Determination of ground of appeal against conviction

  1. The appellant's complaints are that the inconsistencies between what the prosecution witnesses said in evidence and what they said in their written statements, and the inconsistencies between the prosecution witnesses' evidence meant that it was not open to the magistrate to find that he had assaulted Ms Amann by shoving her with a little push to her back so that she stumbled backwards and that he had grabbed her hands.  He says that the inconsistencies meant that it was not open to the magistrate to find that Mr Dunsire and Ms D'Evelynes had witnessed the incident.

  2. Ms Amann gave evidence of an assault constituted by these acts, being a push to her back and the grabbing of her hands.  Consequently, there was evidence which the magistrate was entitled to rely upon to come to her findings in these respects.

  3. Ms Amann said that when she was first assaulted by the appellant she stumbled.  She did not say she stumbled backwards.  Ms D'Evelynes said that she had seen Ms Amann fall backwards.  Mr Dunsire said she was pushed to the ground.  Whether Ms Amann stumbled in a forward, backwards or some other direction and whether she landed on the ground does not affect whether she was assaulted by being pushed.

  4. The magistrate rejected the evidence contained in the recorded interview between the appellant and the police.  She was entitled to do so.

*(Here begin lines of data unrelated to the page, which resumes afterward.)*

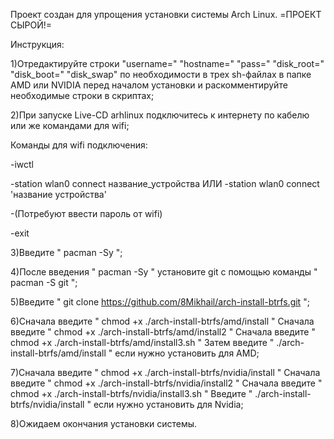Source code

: Проект создан для упрощения установки системы Arch Linux. =ПРОЕКТ СЫРОЙ!=

Инструкция:

1)Отредактируйте строки "username=" "hostname=" "pass=" "disk_root=" "disk_boot=" "disk_swap" по необходимости в трех sh-файлах в папке AMD или NVIDIA перед началом установки и раскомментируйте необходимые строки в скриптах;

2)При запуске Live-CD arhlinux подключитесь к интернету по кабелю или же командами для wifi;

Команды для wifi подключения:

-iwctl

-station wlan0 connect название_устройства ИЛИ -station wlan0 connect 'название устройства'

-(Потребуют ввести пароль от wifi)

-exit

3)Введите " pacman -Sy ";

4)После введения " pacman -Sy " установите git с помощью команды " pacman -S git ";

5)Введите " git clone https://github.com/8Mikhail/arch-install-btrfs.git ";

6)Сначала введите " chmod +x ./arch-install-btrfs/amd/install "
Сначала введите " chmod +x ./arch-install-btrfs/amd/install2 "
Сначала введите " chmod +x ./arch-install-btrfs/amd/install3.sh "
Затем введите " ./arch-install-btrfs/amd/install " если нужно установить для AMD;

7)Сначала введите " chmod +x ./arch-install-btrfs/nvidia/install "
Сначала введите " chmod +x ./arch-install-btrfs/nvidia/install2 "
Сначала введите " chmod +x ./arch-install-btrfs/nvidia/install3.sh "
Введите " ./arch-install-btrfs/nvidia/install " если нужно установить для Nvidia;

8)Ожидаем окончания установки системы.
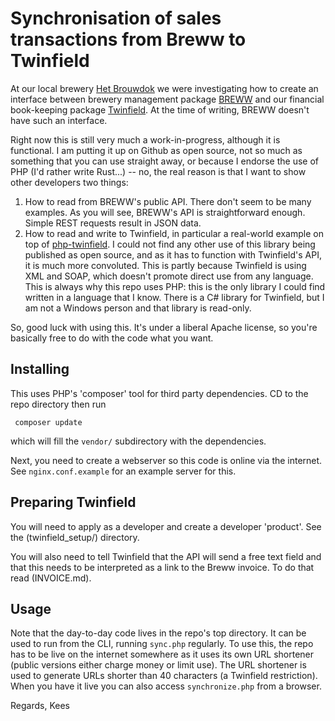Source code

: # Synchronisation of sales transactions from Breww to Twinfield

At our local brewery [Het Brouwdok](https://hetbrouwdok.nl) we were investigating how to create an interface between brewery management package [BREWW](https://breww.com) and our financial book-keeping package [Twinfield](https://twinfield.com). At the time of writing, BREWW doesn't have such an interface. 

Right now this is still very much a work-in-progress, although it is functional. I am putting it up on Github as open source, not so much as something that you can use straight away, or because I endorse the use of PHP (I'd rather write Rust...) -- no, the real reason is that I want to show other developers two things:

1. How to read from BREWW's public API. There don't seem to be many examples. As you will see, BREWW's API is straightforward enough. Simple REST requests result in JSON data. 
2. How to read and write to Twinfield, in particular a real-world example on top of [php-twinfield](https://github.com/php-twinfield/twinfield). I could not find any other use of this library being published as open source, and as it has to function with Twinfield's API, it is much more convoluted. This is partly because Twinfield is using XML and SOAP, which doesn't promote direct use from any language. This is always why this repo uses PHP: this is the only library I could find written in a language that I know. There is a C# library for Twinfield, but I am not a Windows person and that library is read-only.

So, good luck with using this. It's under a liberal Apache license, so you're basically free to do with the code what you want.

## Installing

This uses PHP's 'composer' tool for third party dependencies. CD to the repo directory then run

     composer update

which will fill the `vendor/` subdirectory with the dependencies.

Next, you need to create a webserver so this code is online via the internet. See `nginx.conf.example` for an example server for this.

## Preparing Twinfield

You will need to apply as a developer and create a developer 'product'. See the (twinfield_setup/) directory.

You will also need to tell Twinfield that the API will send a free text field and that this needs to be interpreted
as a link to the Breww invoice. To do that read (INVOICE.md).

## Usage

Note that the day-to-day code lives in the repo's top directory. It can be used to run from the CLI, running `sync.php` regularly. To use this, the repo has to be live on the internet somewhere as it uses its own URL shortener (public versions either charge money or limit use). The URL shortener is used to generate URLs shorter than 40 characters (a Twinfield restriction). When you have it live you can also access `synchronize.php` from a browser.

Regards,
Kees
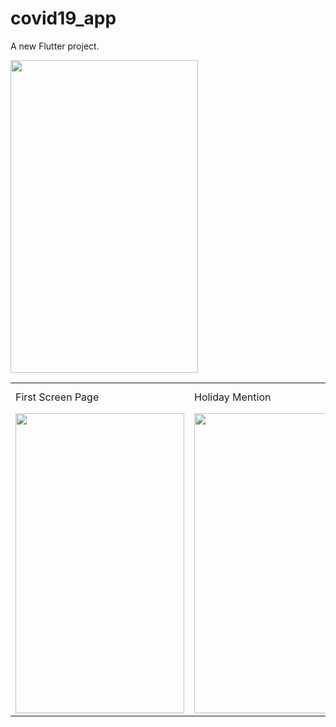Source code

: # covid19_app

A new Flutter project.




<img src = "https://user-images.githubusercontent.com/105305827/179909388-c10963b6-abf2-4446-8930-c7e480e069cb.png" width ="300" height = "500">

<table>
  <tr>
    <td>First Screen Page</td>
     <td>Holiday Mention</td>
     <td>Present day in purple and selected day in pink</td>
  </tr>
  <tr>
    <td><img src="[screenshots/Screenshot_1582745092.png](https://user-images.githubusercontent.com/105305827/179908082-e41ed970-64ea-4419-a51c-735b0d346816.png)" width=270 height=480></td>
    <td><img src="[screenshots/Screenshot_1582745125.png](https://user-images.githubusercontent.com/105305827/179909388-c10963b6-abf2-4446-8930-c7e480e069cb.png)" width=270 height=480></td>
    <td><img src="screenshots/Screenshot_1582745139.png" width=270 height=480></td>
  </tr>
 </table>


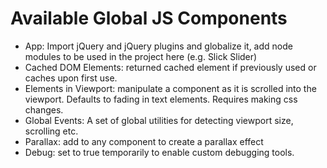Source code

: # Available Global JS Components
- App: Import jQuery and jQuery plugins and globalize it, add node modules to be used in the project here (e.g. Slick Slider)
- Cached DOM Elements: returned cached element if previously used or caches upon first use.
- Elements in Viewport: manipulate a component as it is scrolled into the viewport. Defaults to fading in text elements. Requires making css changes.
- Global Events: A set of global utilities for detecting viewport size, scrolling etc.
- Parallax: add to any component to create a parallax effect
- Debug: set to true temporarily to enable custom debugging tools. 
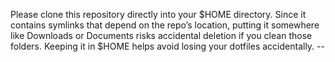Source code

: Please clone this repository directly into your $HOME directory.
Since it contains symlinks that depend on the repo’s location, putting it somewhere like Downloads or Documents risks accidental deletion if you clean those folders.
Keeping it in $HOME helps avoid losing your dotfiles accidentally. --
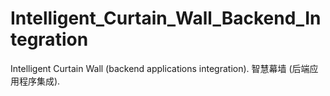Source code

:# Intelligent_Curtain_Wall_Backend_Integration
Intelligent Curtain Wall (backend applications integration). 智慧幕墙 (后端应用程序集成).
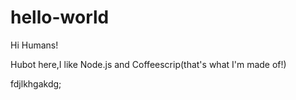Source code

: # hello-world

Hi Humans!

Hubot here,I like Node.js and Coffeescrip(that's what I'm made of!)

fdjlkhgakdg;
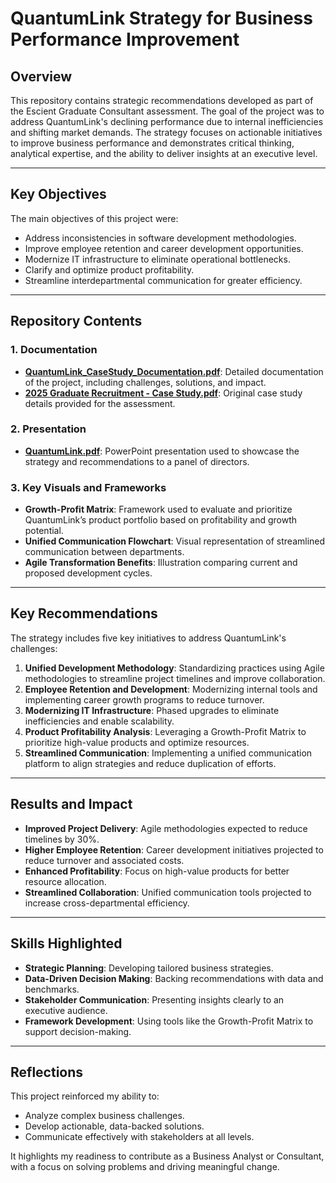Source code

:# QuantumLink Strategy for Business Performance Improvement

## Overview
This repository contains strategic recommendations developed as part of the Escient Graduate Consultant assessment. The goal of the project was to address QuantumLink's declining performance due to internal inefficiencies and shifting market demands. The strategy focuses on actionable initiatives to improve business performance and demonstrates critical thinking, analytical expertise, and the ability to deliver insights at an executive level.

---

## Key Objectives
The main objectives of this project were:
- Address inconsistencies in software development methodologies.
- Improve employee retention and career development opportunities.
- Modernize IT infrastructure to eliminate operational bottlenecks.
- Clarify and optimize product profitability.
- Streamline interdepartmental communication for greater efficiency.

---

## Repository Contents

### 1. Documentation
- **[QuantumLink_CaseStudy_Documentation.pdf](https://github.com/rithikavenkat/Business-Performance-Strategy/blob/main/QuantumLink_casestudy_documentation.pdf)**: Detailed documentation of the project, including challenges, solutions, and impact.
- **[2025 Graduate Recruitment - Case Study.pdf](https://github.com/rithikavenkat/Business-Performance-Strategy/blob/main/2025%20Graduate%20Recruitment%20-%20Case%20Study.pdf)**: Original case study details provided for the assessment.

### 2. Presentation
- **[QuantumLink.pdf](https://github.com/rithikavenkat/Business-Performance-Strategy/blob/main/QuantumLink.pdf)**: PowerPoint presentation used to showcase the strategy and recommendations to a panel of directors.

### 3. Key Visuals and Frameworks
- **Growth-Profit Matrix**: Framework used to evaluate and prioritize QuantumLink’s product portfolio based on profitability and growth potential.
- **Unified Communication Flowchart**: Visual representation of streamlined communication between departments.
- **Agile Transformation Benefits**: Illustration comparing current and proposed development cycles.

---

## Key Recommendations
The strategy includes five key initiatives to address QuantumLink's challenges:

1. **Unified Development Methodology**: Standardizing practices using Agile methodologies to streamline project timelines and improve collaboration.
2. **Employee Retention and Development**: Modernizing internal tools and implementing career growth programs to reduce turnover.
3. **Modernizing IT Infrastructure**: Phased upgrades to eliminate inefficiencies and enable scalability.
4. **Product Profitability Analysis**: Leveraging a Growth-Profit Matrix to prioritize high-value products and optimize resources.
5. **Streamlined Communication**: Implementing a unified communication platform to align strategies and reduce duplication of efforts.

---

## Results and Impact
- **Improved Project Delivery**: Agile methodologies expected to reduce timelines by 30%.
- **Higher Employee Retention**: Career development initiatives projected to reduce turnover and associated costs.
- **Enhanced Profitability**: Focus on high-value products for better resource allocation.
- **Streamlined Collaboration**: Unified communication tools projected to increase cross-departmental efficiency.

---

## Skills Highlighted
- **Strategic Planning**: Developing tailored business strategies.
- **Data-Driven Decision Making**: Backing recommendations with data and benchmarks.
- **Stakeholder Communication**: Presenting insights clearly to an executive audience.
- **Framework Development**: Using tools like the Growth-Profit Matrix to support decision-making.

---

## Reflections
This project reinforced my ability to:
- Analyze complex business challenges.
- Develop actionable, data-backed solutions.
- Communicate effectively with stakeholders at all levels.

It highlights my readiness to contribute as a Business Analyst or Consultant, with a focus on solving problems and driving meaningful change.


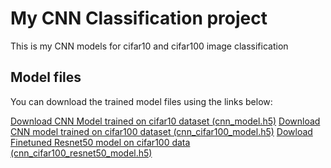 # My CNN Classification project

This is my CNN models for cifar10 and cifar100 image classification

## Model files

You can download the trained model files using the links below:

[Download CNN Model trained on cifar10 dataset (cnn_model.h5)](https://www.dropbox.com/scl/fi/9g3bkqlnq1lrrke93covh/cnn_model.h5?rlkey=u7lxeumazoc7bxahf82rb60sm&st=p3t8begs&dl=0)
[Download CNN model trained on cifar100 dataset (cnn_cifar100_model.h5)](https://www.dropbox.com/scl/fi/knzl8aouov8i11bxvywpf/cnn_cifar100_model.h5?rlkey=m4l14rs13egez686v81mjw0bf&st=7xyekois&dl=0)
[Dowload Finetuned Resnet50 model on cifar100 data (cnn_cifar100_resnet50_model.h5)](https://www.dropbox.com/scl/fi/llhkjxsh1xj90pdmhs1wr/cnn_cifar100_resnet50_model.h5?rlkey=hmtyjccckyg7pgv8u2wwlvs12&st=vfxgyn3z&dl=0)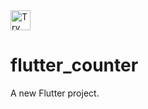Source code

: <a href="https://idx.google.com/new?template=https://github.com/rodydavis/flutter_counter">
  <img height="32" alt="Try in IDX" src="https://cdn.idx.dev/btn/try_dark_32.svg">
</a>

# flutter_counter

A new Flutter project.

  5. As the decider of fact, it was open to the magistrate to accept or reject what the appellant had said to the police.  In respect to exculpatory statements made by the appellant in the interview, she was entitled to take into account that they were not made on oath or affirmation, were not the subject of cross‑examination and were not supported by any sworn testimony.  Consequently, she was entitled to reject them or give them less weight.[6]

    [6] Mule v The Queen [2005] HCA 49; (2005) 79 ALJR 1573.

  6. In light of the evidence given by the three lay prosecution witnesses, it is unsurprising that the magistrate rejected the appellant's account contained in the interview with the police.  The three witnesses each said that a man, who was clearly the appellant, had been involved in a physical altercation with Ms Amann outside of his car.  If, the magistrate found those three witnesses to be generally honest and reliable, as she did, it was inevitable that she would reject the appellant's account that he had stayed inside his vehicle at all times.

  7. In relation to the alleged inconsistencies between what those three witnesses said in court as opposed to what they had said in their statements to the police, the appellant acknowledged to me during the hearing of the appeal that the differences between what the witnesses said in their statements and what they said in evidence were 'minor'.[7]  The appellant did not press his application to have the written statements received as evidence on the appeal.  He said that he was 'happy' to proceed on the basis of the evidence given before the magistrate.[8]  This evidence did not include evidence of significant inconsistent statements made by the witnesses in their police statements.

    [7] Transcript, Plowright v Thomson, Supreme Court of Western Australia, 5 April 2016, 15.

    [8] Transcript, Plowright v Thomson, Supreme Court of Western Australia, 5 April 2016, 16.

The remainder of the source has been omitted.